Before LEWIS, Chief Judge, and BREITENSTEIN and McWILLIAMS, Circuit judges.
McWILLIAMS, Circuit Judge.
The issue as posed by the parties is whether the taxpayer's interest in a trust fund established by his father's will constitutes "property" or "rights to property" to which a federal tax lien may attach under Section 6321 of the Internal Revenue Code of 1964. As will be developed, we view the issue before us to be much narrower. In any event, the trial court held that the taxpayer's interest under his father's will did not constitute either "property" or "rights to property" under Section 6321, and accordingly granted the trustee's motion for summary judgment.
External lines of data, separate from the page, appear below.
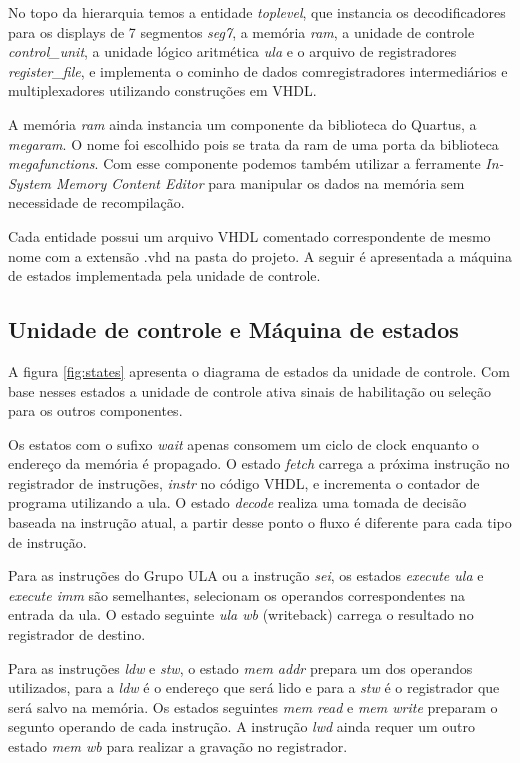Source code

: \documentclass[a4paper, 12pt]{article}
\begin{document}
\par
No topo da hierarquia temos a entidade \textit{toplevel}, que instancia os decodificadores para
os displays de 7 segmentos \textit{seg7}, a memória \textit{ram}, a unidade de controle
\textit{control\_unit}, a unidade lógico aritmética \textit{ula} e o arquivo de registradores
\textit{register\_file}, e implementa o cominho de dados comregistradores intermediários
e multiplexadores utilizando construções em VHDL.

\par
A memória \textit{ram} ainda instancia um componente da biblioteca
do Quartus, a \textit{megaram}. O nome foi escolhido pois se trata da
ram de uma porta da biblioteca \textit{megafunctions}. Com esse componente
podemos também utilizar a ferramente \textit{In-System Memory Content Editor} para
manipular os dados na memória sem necessidade de recompilação.

\par
Cada entidade possui um arquivo VHDL comentado correspondente de mesmo nome com a extensão .vhd na pasta do projeto.
A seguir é apresentada a máquina de estados implementada pela unidade de controle.

\subsection{Unidade de controle e Máquina de estados}

A figura \ref{fig:states} apresenta o diagrama de estados da unidade de controle.
Com base nesses estados a unidade de controle ativa sinais de habilitação ou seleção
para os outros componentes.

Os estatos com o sufixo \textit{wait} apenas consomem um ciclo de clock enquanto o endereço da memória é propagado.
O estado \textit{fetch} carrega a próxima instrução no registrador de instruções, \textit{instr} no código VHDL,
e incrementa o contador de programa utilizando a ula.
O estado \textit{decode} realiza uma tomada de decisão baseada na instrução atual, a partir desse ponto o fluxo 
é diferente para cada tipo de instrução.

Para as instruções do Grupo ULA ou a instrução \textit{sei}, os estados \textit{execute ula} e \textit{execute imm} são semelhantes,
selecionam os operandos correspondentes na entrada da ula. O estado seguinte \textit{ula wb} (writeback) carrega o resultado no registrador
de destino. 

Para as instruções \textit{ldw} e \textit{stw}, o estado \textit{mem addr} prepara um dos operandos utilizados,
para a \textit{ldw} é o endereço que será lido e para a \textit{stw} é o registrador que será salvo na memória.
Os estados seguintes \textit{mem read} e \textit{mem write} preparam o segunto operando de cada instrução.
A instrução \textit{lwd} ainda requer um outro estado \textit{mem wb} para realizar a gravação no registrador.
\end{document}
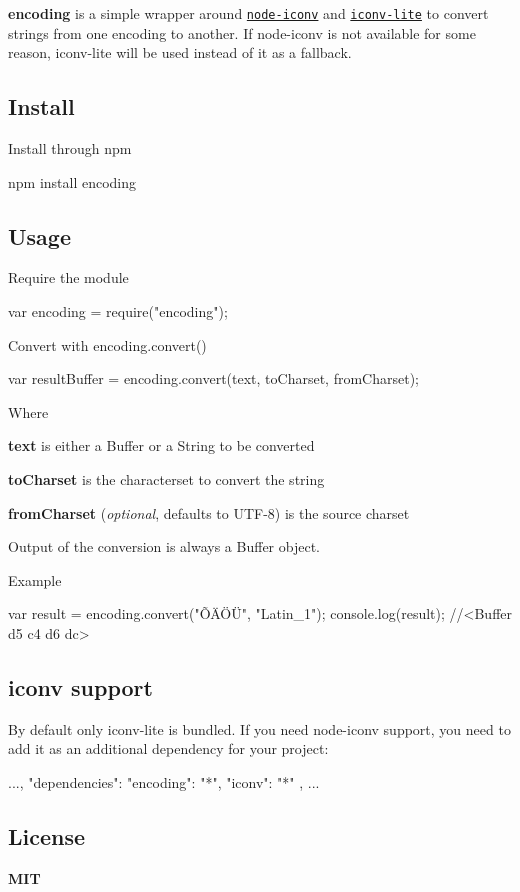 {\bfseries encoding} is a simple wrapper around \href{https://github.com/bnoordhuis/node-iconv}{\tt node-\/iconv} and \href{https://github.com/ashtuchkin/iconv-lite/}{\tt iconv-\/lite} to convert strings from one encoding to another. If node-\/iconv is not available for some reason, iconv-\/lite will be used instead of it as a fallback.

\href{http://travis-ci.org/andris9/Nodemailer}{\tt } \href{http://badge.fury.io/js/encoding}{\tt }

\subsection*{Install}

Install through npm \begin{DoxyVerb}npm install encoding
\end{DoxyVerb}


\subsection*{Usage}

Require the module \begin{DoxyVerb}var encoding = require("encoding");
\end{DoxyVerb}


Convert with encoding.\+convert() \begin{DoxyVerb}var resultBuffer = encoding.convert(text, toCharset, fromCharset);
\end{DoxyVerb}


Where


\begin{DoxyItemize}
\item {\bfseries text} is either a Buffer or a String to be converted
\item {\bfseries to\+Charset} is the characterset to convert the string
\item {\bfseries from\+Charset} ({\itshape optional}, defaults to U\+T\+F-\/8) is the source charset
\end{DoxyItemize}

Output of the conversion is always a Buffer object.

Example \begin{DoxyVerb}var result = encoding.convert("ÕÄÖÜ", "Latin_1");
console.log(result); //<Buffer d5 c4 d6 dc>
\end{DoxyVerb}


\subsection*{iconv support}

By default only iconv-\/lite is bundled. If you need node-\/iconv support, you need to add it as an additional dependency for your project\+: \begin{DoxyVerb}...,
"dependencies":{
    "encoding": "*",
    "iconv": "*"
},
...
\end{DoxyVerb}


\subsection*{License}

{\bfseries M\+IT}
The Opinion and Order of the trial court is reported as P-H 1975 Fed. Taxes (35 Am.Fed.Tax R.2d) P 75-449 (D.Colo. Jan. 17, 1975). The United States now appeals the dismissal of its action.
This is a civil action instituted by the United States against the United Banks of Denver, as trustee of the several trusts created under the last will of Carl J. Martinson, to foreclose an Internal Revenue tax lien of $142,540.81, plus interest, upon all property and rights to property belonging to the taxpayer, William Arthur Martinson, Carl's son. The section of the Code under which the United States brought this proceeding appears at 26 U.S.C. § 6321 and reads as follows:
6321. Lien for taxes
If any person liable to pay any tax neglects or refuses to pay the same after demand, the amount (including any interest, additional amount, addition to tax, or assessable penalty, together with any costs that may accrue in addition thereto) shall be a lien in favor of the United States upon all property and rights to property, whether real or personal, belonging to such person. Aug. 16, 1954, c. 736, 68A Stat. 779. (Emphasis added.)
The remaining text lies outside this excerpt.